Open to your Aliveness!

Orienting to the health is an expression that I learned when I trained in Matrix Group Leadership. 

This can be tricky when you have a sensitive nervous system, chronic pain or illness. 

By the age of 12, I began saying over and over, “Well, it’s hard because…” 

Well, it’s hard because… I’m not good at that or I get nervous or I might screw up. It’s hot. It’s cold. It’s buggy.

If I choose to Orient to the Health, it can’t be by overriding my reality. Does that make sense?

Facing and owning our unique, individual reality is critical to our healing. And reality includes everything, not just the good stuff. It includes the reality of our body and the reality of our mental states. 

My reality? 
Well, I had a pollyanna mother. 
My vulnerability was squashed, hidden and held.
And this created a lot of need.

“This is really painful and hard. I’m scared to do it alone. 
WHY AREN’T YOU PAYING ATTENTION TO ME?!”


And then, I developed chronic pain.Even still, I don’t want to lead with “It’s hard because…”. 

I don’t want to be pollyanna either and say everything’s great all the time.

How do we strike this delicate balance?

I don’t want to whine. And I don’t want to ignore, shove aside, not include. 

Everybody struggles. 

We might feel like our struggles are bigger, more embarrassing, excruciating and insurmountable.

Everybody struggles. 

So, taking ourselves out of the game of life, just because “it’s hard”, doesn’t serve us or the world. 

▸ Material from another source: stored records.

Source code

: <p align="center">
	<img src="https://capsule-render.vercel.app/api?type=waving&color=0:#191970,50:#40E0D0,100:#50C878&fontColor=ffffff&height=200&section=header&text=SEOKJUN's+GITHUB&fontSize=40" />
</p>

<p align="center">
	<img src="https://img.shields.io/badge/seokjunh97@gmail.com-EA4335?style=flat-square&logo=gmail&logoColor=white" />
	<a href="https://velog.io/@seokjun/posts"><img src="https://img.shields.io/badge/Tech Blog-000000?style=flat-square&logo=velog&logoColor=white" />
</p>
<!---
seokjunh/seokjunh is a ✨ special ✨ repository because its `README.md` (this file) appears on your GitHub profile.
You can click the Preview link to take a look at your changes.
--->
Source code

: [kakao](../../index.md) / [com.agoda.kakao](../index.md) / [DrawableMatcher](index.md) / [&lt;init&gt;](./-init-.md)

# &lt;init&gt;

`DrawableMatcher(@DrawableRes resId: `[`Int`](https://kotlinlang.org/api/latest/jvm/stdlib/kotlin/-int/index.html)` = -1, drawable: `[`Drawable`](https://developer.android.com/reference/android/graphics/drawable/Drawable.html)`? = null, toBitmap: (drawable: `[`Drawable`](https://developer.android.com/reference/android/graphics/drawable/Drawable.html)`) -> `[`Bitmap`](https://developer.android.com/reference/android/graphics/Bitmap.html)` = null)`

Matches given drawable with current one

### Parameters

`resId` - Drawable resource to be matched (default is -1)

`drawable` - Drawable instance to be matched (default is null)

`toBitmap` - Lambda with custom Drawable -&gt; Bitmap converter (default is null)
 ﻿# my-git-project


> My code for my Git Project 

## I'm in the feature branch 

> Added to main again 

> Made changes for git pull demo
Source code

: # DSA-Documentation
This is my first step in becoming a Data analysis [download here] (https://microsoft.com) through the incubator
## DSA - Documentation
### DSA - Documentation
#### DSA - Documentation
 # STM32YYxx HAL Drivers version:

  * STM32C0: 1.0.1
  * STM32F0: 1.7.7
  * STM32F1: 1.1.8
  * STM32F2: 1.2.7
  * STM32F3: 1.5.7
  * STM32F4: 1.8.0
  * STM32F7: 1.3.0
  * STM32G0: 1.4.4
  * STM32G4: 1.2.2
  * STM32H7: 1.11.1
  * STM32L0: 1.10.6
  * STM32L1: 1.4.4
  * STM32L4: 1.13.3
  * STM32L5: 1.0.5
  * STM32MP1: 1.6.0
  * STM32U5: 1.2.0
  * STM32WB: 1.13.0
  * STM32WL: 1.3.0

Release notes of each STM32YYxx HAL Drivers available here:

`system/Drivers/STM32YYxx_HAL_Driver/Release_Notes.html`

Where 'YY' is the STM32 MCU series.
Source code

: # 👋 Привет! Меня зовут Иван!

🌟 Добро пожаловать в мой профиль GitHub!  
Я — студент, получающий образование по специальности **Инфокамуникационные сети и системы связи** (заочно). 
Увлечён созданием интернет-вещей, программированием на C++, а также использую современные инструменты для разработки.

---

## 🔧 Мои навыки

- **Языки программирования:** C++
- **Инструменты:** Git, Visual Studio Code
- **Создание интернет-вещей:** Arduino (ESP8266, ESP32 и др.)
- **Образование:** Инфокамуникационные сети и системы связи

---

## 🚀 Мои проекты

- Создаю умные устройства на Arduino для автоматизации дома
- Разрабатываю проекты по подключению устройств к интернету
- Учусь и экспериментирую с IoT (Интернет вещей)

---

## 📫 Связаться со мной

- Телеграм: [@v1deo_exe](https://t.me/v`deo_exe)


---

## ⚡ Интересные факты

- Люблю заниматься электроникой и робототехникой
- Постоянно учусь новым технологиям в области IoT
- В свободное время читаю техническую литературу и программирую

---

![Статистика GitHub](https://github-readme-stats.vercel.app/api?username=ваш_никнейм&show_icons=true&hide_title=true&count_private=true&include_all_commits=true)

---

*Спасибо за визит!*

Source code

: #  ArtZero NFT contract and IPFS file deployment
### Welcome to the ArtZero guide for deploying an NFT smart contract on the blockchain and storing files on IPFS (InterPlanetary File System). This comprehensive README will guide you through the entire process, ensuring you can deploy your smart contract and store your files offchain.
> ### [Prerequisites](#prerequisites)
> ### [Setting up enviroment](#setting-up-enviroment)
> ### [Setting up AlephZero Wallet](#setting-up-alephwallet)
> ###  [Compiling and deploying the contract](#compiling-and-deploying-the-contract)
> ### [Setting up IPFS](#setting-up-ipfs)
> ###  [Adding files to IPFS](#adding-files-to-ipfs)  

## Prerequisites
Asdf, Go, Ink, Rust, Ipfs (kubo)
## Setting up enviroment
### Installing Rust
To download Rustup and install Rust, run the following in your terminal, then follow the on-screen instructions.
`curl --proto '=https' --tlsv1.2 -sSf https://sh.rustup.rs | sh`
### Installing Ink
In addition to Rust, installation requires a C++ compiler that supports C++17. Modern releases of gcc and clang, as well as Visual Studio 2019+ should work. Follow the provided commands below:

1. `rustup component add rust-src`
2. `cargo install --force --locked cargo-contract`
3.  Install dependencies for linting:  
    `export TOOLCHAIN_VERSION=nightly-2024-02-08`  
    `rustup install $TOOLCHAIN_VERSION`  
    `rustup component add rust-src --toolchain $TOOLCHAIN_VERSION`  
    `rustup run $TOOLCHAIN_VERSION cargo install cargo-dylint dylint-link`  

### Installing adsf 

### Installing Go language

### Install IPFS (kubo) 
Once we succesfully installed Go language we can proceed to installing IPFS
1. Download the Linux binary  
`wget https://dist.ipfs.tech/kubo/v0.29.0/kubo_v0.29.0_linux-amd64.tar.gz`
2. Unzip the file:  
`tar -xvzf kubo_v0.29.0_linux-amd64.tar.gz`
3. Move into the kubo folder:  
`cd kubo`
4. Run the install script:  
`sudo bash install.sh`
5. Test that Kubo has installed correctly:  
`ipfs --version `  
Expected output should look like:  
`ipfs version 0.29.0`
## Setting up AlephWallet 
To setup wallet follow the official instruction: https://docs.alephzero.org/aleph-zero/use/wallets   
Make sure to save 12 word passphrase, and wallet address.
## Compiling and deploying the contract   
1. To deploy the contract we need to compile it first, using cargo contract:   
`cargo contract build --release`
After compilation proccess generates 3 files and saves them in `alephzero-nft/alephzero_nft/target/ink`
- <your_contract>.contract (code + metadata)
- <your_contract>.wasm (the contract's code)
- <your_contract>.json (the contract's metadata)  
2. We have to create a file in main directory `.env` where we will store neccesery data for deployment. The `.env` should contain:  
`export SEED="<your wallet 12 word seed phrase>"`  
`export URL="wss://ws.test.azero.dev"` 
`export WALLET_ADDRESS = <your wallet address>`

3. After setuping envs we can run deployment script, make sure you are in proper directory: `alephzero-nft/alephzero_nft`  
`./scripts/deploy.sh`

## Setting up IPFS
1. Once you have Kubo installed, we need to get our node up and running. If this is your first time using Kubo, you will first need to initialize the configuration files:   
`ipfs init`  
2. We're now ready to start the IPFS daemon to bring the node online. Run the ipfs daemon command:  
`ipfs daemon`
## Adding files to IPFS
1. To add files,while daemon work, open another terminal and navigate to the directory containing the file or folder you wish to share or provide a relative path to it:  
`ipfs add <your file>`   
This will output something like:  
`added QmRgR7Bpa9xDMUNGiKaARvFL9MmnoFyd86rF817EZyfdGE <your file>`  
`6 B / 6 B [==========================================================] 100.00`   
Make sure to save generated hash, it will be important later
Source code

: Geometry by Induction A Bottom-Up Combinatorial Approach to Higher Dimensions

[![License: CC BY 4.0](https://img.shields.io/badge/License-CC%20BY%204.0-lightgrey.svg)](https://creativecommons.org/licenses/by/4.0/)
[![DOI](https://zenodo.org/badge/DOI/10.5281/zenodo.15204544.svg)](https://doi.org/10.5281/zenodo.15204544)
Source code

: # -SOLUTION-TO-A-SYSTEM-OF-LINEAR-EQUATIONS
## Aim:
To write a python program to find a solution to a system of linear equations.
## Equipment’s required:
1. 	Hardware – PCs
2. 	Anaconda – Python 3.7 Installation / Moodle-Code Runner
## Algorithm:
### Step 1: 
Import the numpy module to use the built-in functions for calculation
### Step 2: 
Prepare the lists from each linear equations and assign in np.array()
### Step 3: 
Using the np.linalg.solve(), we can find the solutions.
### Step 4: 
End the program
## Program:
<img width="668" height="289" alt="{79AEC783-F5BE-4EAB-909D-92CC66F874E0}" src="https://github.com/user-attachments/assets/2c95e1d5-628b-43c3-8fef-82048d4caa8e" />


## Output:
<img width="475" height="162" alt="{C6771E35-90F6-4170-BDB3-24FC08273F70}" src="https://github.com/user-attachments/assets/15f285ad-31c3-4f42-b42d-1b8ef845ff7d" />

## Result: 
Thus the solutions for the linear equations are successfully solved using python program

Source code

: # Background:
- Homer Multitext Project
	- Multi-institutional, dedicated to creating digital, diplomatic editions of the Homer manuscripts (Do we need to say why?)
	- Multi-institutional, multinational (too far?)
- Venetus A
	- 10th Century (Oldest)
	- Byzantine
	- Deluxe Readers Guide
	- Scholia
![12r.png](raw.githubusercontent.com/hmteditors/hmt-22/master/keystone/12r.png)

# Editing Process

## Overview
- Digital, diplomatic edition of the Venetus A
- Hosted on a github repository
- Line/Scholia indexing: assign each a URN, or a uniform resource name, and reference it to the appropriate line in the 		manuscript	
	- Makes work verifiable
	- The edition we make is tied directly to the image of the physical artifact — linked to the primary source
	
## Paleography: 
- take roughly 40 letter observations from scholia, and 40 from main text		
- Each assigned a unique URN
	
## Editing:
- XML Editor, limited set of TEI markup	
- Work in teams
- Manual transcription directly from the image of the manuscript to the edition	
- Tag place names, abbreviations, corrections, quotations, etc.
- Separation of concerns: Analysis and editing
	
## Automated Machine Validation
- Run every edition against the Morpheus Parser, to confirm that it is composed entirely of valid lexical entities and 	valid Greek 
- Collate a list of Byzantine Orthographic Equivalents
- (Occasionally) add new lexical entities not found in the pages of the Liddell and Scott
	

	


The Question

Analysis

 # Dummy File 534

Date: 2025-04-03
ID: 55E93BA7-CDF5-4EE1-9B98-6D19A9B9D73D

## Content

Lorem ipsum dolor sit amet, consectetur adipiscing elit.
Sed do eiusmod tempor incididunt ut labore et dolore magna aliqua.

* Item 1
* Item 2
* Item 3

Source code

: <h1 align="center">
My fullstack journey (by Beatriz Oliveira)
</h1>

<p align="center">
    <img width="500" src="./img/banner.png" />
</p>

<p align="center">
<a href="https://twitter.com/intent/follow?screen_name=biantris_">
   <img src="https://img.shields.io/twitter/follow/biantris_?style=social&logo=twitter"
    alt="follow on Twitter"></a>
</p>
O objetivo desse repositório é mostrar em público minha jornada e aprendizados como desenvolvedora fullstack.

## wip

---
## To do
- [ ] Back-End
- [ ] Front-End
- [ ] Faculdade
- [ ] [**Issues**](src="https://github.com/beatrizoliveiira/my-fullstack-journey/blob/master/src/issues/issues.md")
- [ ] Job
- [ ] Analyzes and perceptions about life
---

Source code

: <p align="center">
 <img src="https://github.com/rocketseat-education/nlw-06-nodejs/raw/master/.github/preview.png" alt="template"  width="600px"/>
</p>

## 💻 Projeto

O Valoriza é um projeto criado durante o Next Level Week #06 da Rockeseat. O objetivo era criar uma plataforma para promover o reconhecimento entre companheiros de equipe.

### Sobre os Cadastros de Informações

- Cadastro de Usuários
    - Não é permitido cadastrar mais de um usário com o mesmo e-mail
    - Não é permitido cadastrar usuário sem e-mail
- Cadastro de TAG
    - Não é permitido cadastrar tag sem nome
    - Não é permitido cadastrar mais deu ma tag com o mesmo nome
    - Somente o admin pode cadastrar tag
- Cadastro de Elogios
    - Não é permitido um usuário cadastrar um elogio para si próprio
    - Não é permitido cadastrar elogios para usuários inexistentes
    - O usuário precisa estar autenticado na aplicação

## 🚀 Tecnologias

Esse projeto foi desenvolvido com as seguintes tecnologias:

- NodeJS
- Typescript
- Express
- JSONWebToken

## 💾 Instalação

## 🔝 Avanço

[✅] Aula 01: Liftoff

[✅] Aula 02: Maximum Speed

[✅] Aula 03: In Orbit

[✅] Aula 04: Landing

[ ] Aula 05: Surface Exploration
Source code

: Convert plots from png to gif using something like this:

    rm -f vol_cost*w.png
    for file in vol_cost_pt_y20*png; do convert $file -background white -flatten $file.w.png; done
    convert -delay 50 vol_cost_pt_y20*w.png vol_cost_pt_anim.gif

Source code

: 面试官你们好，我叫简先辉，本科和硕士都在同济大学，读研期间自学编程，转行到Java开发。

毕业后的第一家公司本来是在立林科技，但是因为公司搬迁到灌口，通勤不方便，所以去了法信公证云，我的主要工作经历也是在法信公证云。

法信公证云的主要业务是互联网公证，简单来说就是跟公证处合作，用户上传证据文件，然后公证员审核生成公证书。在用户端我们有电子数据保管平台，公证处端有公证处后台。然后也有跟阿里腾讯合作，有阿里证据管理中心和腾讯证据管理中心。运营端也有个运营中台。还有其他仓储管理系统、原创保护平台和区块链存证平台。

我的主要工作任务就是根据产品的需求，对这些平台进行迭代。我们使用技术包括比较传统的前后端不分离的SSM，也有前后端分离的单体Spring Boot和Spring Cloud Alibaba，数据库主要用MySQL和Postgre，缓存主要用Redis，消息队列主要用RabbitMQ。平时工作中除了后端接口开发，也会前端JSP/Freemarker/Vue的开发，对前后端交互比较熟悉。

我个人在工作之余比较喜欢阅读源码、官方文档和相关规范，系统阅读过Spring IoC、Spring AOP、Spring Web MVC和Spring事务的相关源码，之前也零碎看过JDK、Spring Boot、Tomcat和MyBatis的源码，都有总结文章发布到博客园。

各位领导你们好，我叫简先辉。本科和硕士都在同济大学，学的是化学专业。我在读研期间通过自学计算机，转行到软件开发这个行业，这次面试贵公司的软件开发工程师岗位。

I still want people to understand what it’s like to be me.

I still want the support that I never got. 

And that’s ok. That’s OK. 

But if I keep looking for that outside of myself, then, I keep talking about “how hard it all is”. 

Ultimately, I need to be that support for myself. Isn’t that the worst?!

If I can support myself and really have compassion for “how hard it really does feel” to do certain things…if I can take that seriously, rather than judge it or override it. Then, maybe then, I can show up with my strengths. I can orient to the health. 

So, here’s the plan:

  1. Spend time with the part of myself that “feels like it’s all so hard”. Let her know I REALLY get it. 
  2. Show up with my strengths, my humor and my joy, and share it, as best I can.
  3. Set Boundaries. Because it turns out that supporting ourselves requires that we get good at setting boundaries.
  4. Let go of needing to convince the world that I really, truly, am broken. 
  5. Lean into the health. 

I hope you’ll join me in striking this delicate balance in your life! 

And as always, I’d love to hear how it goes.